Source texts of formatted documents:
....................

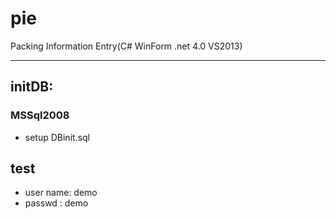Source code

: pie
===

Packing Information Entry(C# WinForm .net 4.0 VS2013)
***
## initDB:

### MSSql2008
* setup DBinit.sql

## test
* user name: demo
* passwd	: demo
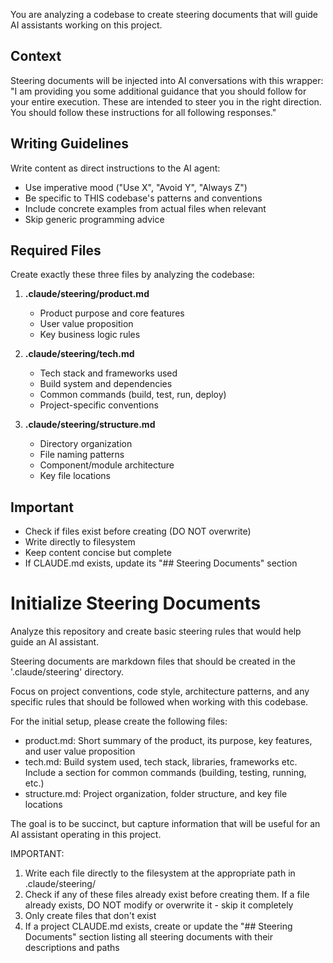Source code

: You are analyzing a codebase to create steering documents that will 
  guide AI assistants working on this project.

  ## Context

  Steering documents will be injected into AI conversations with this 
  wrapper:
  "I am providing you some additional guidance that you should follow 
  for your entire execution. These are intended to steer you in the 
  right direction. You should follow these instructions for all 
  following responses."

  ## Writing Guidelines

  Write content as direct instructions to the AI agent:

  - Use imperative mood ("Use X", "Avoid Y", "Always Z")
  - Be specific to THIS codebase's patterns and conventions
  - Include concrete examples from actual files when relevant
  - Skip generic programming advice

  ## Required Files

  Create exactly these three files by analyzing the codebase:

  1. **.claude/steering/product.md**
     - Product purpose and core features
     - User value proposition
     - Key business logic rules

  2. **.claude/steering/tech.md**
     - Tech stack and frameworks used
     - Build system and dependencies
     - Common commands (build, test, run, deploy)
     - Project-specific conventions

  3. **.claude/steering/structure.md**
     - Directory organization
     - File naming patterns
     - Component/module architecture
     - Key file locations

  ## Important

  - Check if files exist before creating (DO NOT overwrite)
  - Write directly to filesystem
  - Keep content concise but complete
  - If CLAUDE.md exists, update its "## Steering Documents" section
  </system>

  # Initialize Steering Documents

  Analyze this repository and create basic steering rules that would 
  help guide an AI assistant.

  Steering documents are markdown files that should be created in the 
  '.claude/steering' directory.

  Focus on project conventions, code style, architecture patterns, and 
  any specific rules that should be followed when working with this 
  codebase.

  For the initial setup, please create the following files:

  - product.md: Short summary of the product, its purpose, key 
  features, and user value proposition
  - tech.md: Build system used, tech stack, libraries, frameworks etc. 
  Include a section for common commands (building, testing, running, 
  etc.)
  - structure.md: Project organization, folder structure, and key file 
  locations

  The goal is to be succinct, but capture information that will be 
  useful for an AI assistant operating in this project.

  IMPORTANT:

  1. Write each file directly to the filesystem at the appropriate path
   in .claude/steering/
  2. Check if any of these files already exist before creating them. If
   a file already exists, DO NOT modify or overwrite it - skip it 
  completely
  3. Only create files that don't exist
  4. If a project CLAUDE.md exists, create or update the "## Steering 
  Documents" section listing all steering documents with their 
  descriptions and paths
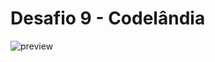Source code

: # Desafio 9 - Codelândia
 
![preview](https://user-images.githubusercontent.com/92649421/147893390-d85ea993-37d7-4929-afbf-25f80077be22.png)
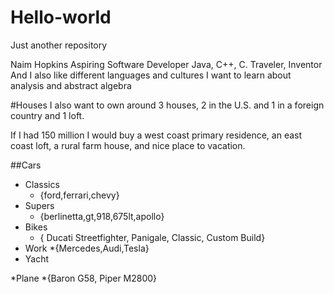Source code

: # Hello-world
Just another repository

Naim Hopkins
Aspiring Software Developer
Java, C++, C.
Traveler, Inventor
And I also like different languages and cultures
I want to learn about analysis and abstract algebra

#Houses
I also want to own around 3 houses, 
2 in the U.S. and 1 in a foreign country and 1 loft.

If I had 150 million I would buy a west coast primary residence, 
an east coast loft, a rural farm house, and nice place to vacation.

##Cars
* Classics
	* {ford,ferrari,chevy}
* Supers
	* {berlinetta,gt,918,675lt,apollo}
* Bikes
	* { Ducati Streetfighter, Panigale, Classic, Custom Build}
* Work
	*{Mercedes,Audi,Tesla}
* Yacht

*Plane
	*{Baron G58, Piper M2800}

....................

Pictures aside, reproduce all of the data exactly.

*RESPONSE AREA*
Source code

: pie
===

Packing Information Entry(C# WinForm .net 4.0 VS2013)
***
## initDB:

### MSSql2008
* setup DBinit.sql

## test
* user name: demo
* passwd	: demo
Source code

: You are analyzing a codebase to create steering documents that will 
  guide AI assistants working on this project.

  ## Context

  Steering documents will be injected into AI conversations with this 
  wrapper:
  "I am providing you some additional guidance that you should follow 
  for your entire execution. These are intended to steer you in the 
  right direction. You should follow these instructions for all 
  following responses."

  ## Writing Guidelines

  Write content as direct instructions to the AI agent:

  - Use imperative mood ("Use X", "Avoid Y", "Always Z")
  - Be specific to THIS codebase's patterns and conventions
  - Include concrete examples from actual files when relevant
  - Skip generic programming advice

  ## Required Files

  Create exactly these three files by analyzing the codebase:

  1. **.claude/steering/product.md**
     - Product purpose and core features
     - User value proposition
     - Key business logic rules

  2. **.claude/steering/tech.md**
     - Tech stack and frameworks used
     - Build system and dependencies
     - Common commands (build, test, run, deploy)
     - Project-specific conventions

  3. **.claude/steering/structure.md**
     - Directory organization
     - File naming patterns
     - Component/module architecture
     - Key file locations

  ## Important

  - Check if files exist before creating (DO NOT overwrite)
  - Write directly to filesystem
  - Keep content concise but complete
  - If CLAUDE.md exists, update its "## Steering Documents" section
  </system>

  # Initialize Steering Documents

  Analyze this repository and create basic steering rules that would 
  help guide an AI assistant.

  Steering documents are markdown files that should be created in the 
  '.claude/steering' directory.

  Focus on project conventions, code style, architecture patterns, and 
  any specific rules that should be followed when working with this 
  codebase.

  For the initial setup, please create the following files:

  - product.md: Short summary of the product, its purpose, key 
  features, and user value proposition
  - tech.md: Build system used, tech stack, libraries, frameworks etc. 
  Include a section for common commands (building, testing, running, 
  etc.)
  - structure.md: Project organization, folder structure, and key file 
  locations

  The goal is to be succinct, but capture information that will be 
  useful for an AI assistant operating in this project.

  IMPORTANT:

  1. Write each file directly to the filesystem at the appropriate path
   in .claude/steering/
  2. Check if any of these files already exist before creating them. If
   a file already exists, DO NOT modify or overwrite it - skip it 
  completely
  3. Only create files that don't exist
  4. If a project CLAUDE.md exists, create or update the "## Steering 
  Documents" section listing all steering documents with their 
  descriptions and paths
Source code

: # Desafio 9 - Codelândia
 
![preview](https://user-images.githubusercontent.com/92649421/147893390-d85ea993-37d7-4929-afbf-25f80077be22.png)
Source code

: # Hello-world
Just another repository

Naim Hopkins
Aspiring Software Developer
Java, C++, C.
Traveler, Inventor
And I also like different languages and cultures
I want to learn about analysis and abstract algebra

#Houses
I also want to own around 3 houses, 
2 in the U.S. and 1 in a foreign country and 1 loft.

If I had 150 million I would buy a west coast primary residence, 
an east coast loft, a rural farm house, and nice place to vacation.

##Cars
* Classics
	* {ford,ferrari,chevy}
* Supers
	* {berlinetta,gt,918,675lt,apollo}
* Bikes
	* { Ducati Streetfighter, Panigale, Classic, Custom Build}
* Work
	*{Mercedes,Audi,Tesla}
* Yacht

*Plane
	*{Baron G58, Piper M2800}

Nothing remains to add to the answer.